İnsanların bir çoğu bu hususta derin bir bilgiye sahip olmadıklarından , ya da hükümleri münferiden ele aldıklarından , kendi sınırlı bilgi ve bakış açıları ile değerlendirdiklerinden , zan ve vehimlerinin tesiri altında kaldıklarından , duygusal etkileşim altında kaldıklarından , mertebelere göre meseleleri ayırt edip gereğini yapmada doğru olanı tespit edemediklerinden dolayı
bir çok mevzuda işin ehlini eleştirmekte , muhalif olmakta , yapılana itiraz etmektedirler.

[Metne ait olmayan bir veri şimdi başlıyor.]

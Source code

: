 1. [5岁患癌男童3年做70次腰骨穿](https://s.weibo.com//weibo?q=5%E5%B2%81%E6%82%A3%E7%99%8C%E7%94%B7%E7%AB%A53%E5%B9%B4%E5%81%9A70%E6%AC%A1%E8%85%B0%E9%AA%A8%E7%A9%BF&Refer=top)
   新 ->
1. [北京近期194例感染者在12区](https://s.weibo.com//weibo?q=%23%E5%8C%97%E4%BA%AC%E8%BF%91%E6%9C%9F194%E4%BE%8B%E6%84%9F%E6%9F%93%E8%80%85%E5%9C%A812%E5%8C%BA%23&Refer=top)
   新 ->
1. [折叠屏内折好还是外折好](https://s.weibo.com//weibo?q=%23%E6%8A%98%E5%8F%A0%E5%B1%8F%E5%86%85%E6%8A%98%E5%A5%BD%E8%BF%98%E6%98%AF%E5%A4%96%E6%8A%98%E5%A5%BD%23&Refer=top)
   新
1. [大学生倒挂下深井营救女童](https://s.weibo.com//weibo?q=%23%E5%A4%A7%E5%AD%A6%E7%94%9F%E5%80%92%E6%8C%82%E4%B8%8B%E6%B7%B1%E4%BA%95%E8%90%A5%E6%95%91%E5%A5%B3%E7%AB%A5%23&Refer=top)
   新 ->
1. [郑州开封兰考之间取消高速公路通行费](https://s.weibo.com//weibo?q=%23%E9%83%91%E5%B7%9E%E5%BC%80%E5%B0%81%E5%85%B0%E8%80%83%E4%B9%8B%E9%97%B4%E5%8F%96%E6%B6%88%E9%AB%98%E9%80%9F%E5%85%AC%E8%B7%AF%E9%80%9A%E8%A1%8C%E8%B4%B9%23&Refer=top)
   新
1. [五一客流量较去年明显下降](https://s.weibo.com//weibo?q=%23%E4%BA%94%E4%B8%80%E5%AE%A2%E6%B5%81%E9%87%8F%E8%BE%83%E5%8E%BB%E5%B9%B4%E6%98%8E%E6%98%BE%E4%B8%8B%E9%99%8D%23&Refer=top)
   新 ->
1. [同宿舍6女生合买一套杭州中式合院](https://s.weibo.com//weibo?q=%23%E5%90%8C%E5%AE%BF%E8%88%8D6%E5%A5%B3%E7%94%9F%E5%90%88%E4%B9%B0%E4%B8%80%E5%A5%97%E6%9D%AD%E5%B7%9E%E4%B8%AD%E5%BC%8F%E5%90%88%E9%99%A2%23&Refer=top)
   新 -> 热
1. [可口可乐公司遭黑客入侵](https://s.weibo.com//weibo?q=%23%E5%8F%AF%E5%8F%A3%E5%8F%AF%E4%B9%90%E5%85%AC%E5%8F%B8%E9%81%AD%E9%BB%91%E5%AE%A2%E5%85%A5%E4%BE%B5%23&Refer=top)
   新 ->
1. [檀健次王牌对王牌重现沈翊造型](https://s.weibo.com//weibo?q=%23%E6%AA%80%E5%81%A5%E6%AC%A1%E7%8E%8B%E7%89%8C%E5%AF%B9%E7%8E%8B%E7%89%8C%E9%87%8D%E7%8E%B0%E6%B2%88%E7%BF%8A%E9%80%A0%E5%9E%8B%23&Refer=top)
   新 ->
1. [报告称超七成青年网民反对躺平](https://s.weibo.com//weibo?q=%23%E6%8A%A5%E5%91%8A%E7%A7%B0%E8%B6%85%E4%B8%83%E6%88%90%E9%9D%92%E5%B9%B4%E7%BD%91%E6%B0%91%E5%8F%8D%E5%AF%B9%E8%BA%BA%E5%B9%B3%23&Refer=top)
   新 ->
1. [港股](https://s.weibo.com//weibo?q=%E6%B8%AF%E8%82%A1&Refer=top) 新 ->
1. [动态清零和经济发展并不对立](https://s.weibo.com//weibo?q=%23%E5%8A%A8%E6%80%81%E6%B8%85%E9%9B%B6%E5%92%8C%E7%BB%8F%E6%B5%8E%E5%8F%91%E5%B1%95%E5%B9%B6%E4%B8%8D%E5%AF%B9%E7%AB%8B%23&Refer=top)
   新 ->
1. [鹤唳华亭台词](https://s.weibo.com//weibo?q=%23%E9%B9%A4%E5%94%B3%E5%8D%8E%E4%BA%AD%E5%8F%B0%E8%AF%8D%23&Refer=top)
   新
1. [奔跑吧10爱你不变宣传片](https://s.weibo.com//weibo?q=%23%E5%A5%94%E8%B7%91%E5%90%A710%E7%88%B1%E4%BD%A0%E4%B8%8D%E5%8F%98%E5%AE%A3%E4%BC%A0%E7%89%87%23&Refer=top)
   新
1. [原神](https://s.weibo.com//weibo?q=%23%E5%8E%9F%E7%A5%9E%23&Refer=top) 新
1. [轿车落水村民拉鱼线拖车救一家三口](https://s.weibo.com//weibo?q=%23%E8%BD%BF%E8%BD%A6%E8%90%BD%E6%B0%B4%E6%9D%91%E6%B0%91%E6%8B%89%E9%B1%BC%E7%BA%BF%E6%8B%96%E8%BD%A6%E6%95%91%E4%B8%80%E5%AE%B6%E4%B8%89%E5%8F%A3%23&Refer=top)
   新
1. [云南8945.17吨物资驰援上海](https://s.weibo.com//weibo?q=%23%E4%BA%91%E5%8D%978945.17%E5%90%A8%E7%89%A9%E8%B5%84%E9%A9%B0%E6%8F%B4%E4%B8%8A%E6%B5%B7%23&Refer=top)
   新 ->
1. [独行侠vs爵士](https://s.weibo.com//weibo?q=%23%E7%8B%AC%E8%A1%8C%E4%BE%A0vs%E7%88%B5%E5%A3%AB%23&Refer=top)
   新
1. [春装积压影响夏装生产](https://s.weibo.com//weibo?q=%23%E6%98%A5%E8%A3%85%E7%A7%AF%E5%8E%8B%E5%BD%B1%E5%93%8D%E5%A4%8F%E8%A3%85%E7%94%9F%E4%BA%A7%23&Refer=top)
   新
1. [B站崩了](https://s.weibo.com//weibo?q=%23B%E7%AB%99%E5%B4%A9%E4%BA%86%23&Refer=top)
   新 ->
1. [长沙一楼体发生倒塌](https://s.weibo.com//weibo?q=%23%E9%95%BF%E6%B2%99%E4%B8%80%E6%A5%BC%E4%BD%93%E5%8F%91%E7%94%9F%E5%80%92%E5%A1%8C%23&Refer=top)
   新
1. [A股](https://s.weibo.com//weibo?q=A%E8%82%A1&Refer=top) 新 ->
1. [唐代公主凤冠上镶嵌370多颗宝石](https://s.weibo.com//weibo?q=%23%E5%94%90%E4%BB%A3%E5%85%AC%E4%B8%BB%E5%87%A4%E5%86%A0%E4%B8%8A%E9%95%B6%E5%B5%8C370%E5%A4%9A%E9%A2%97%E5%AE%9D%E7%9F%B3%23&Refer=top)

Meselenin anlaşılması adına basit bir örnek vermemiz gerekirse :
Oruçlu kimsenin iftar vakti sadece orucunu açıp akabinde akşam namazını kılması ve sonrasında yemek için sofraya oturması davranışı efdal olanı , tavsiye edilenidir. Ancak bu durum münferiden bulunduğunda ya da kendisi gibi oruç olanlar da aynı davranışın doğruluğunda mutabık olup , meseleye aynı mertebeden baktıklarında geçerli ve doğru bir davranıştır.
Lakin oruç olanlar arasında çok acıkan , nefsini bir an önce tatmin etmek isteyen , zor güçle orucunu tutmuş zayıf ya da çocuk olan , hemen yemeğini yemek isteyen insanlar olduğunda önce onlarla birlikte yemek yenilmeli ya da onların yemesine müsaade edilmelidir. Böylece toplumun ihtiyacındaki öncelik ya da faydası meşru daire çerçevesinde göz önüne alınarak uygulamada değişiklik yapılmış olur.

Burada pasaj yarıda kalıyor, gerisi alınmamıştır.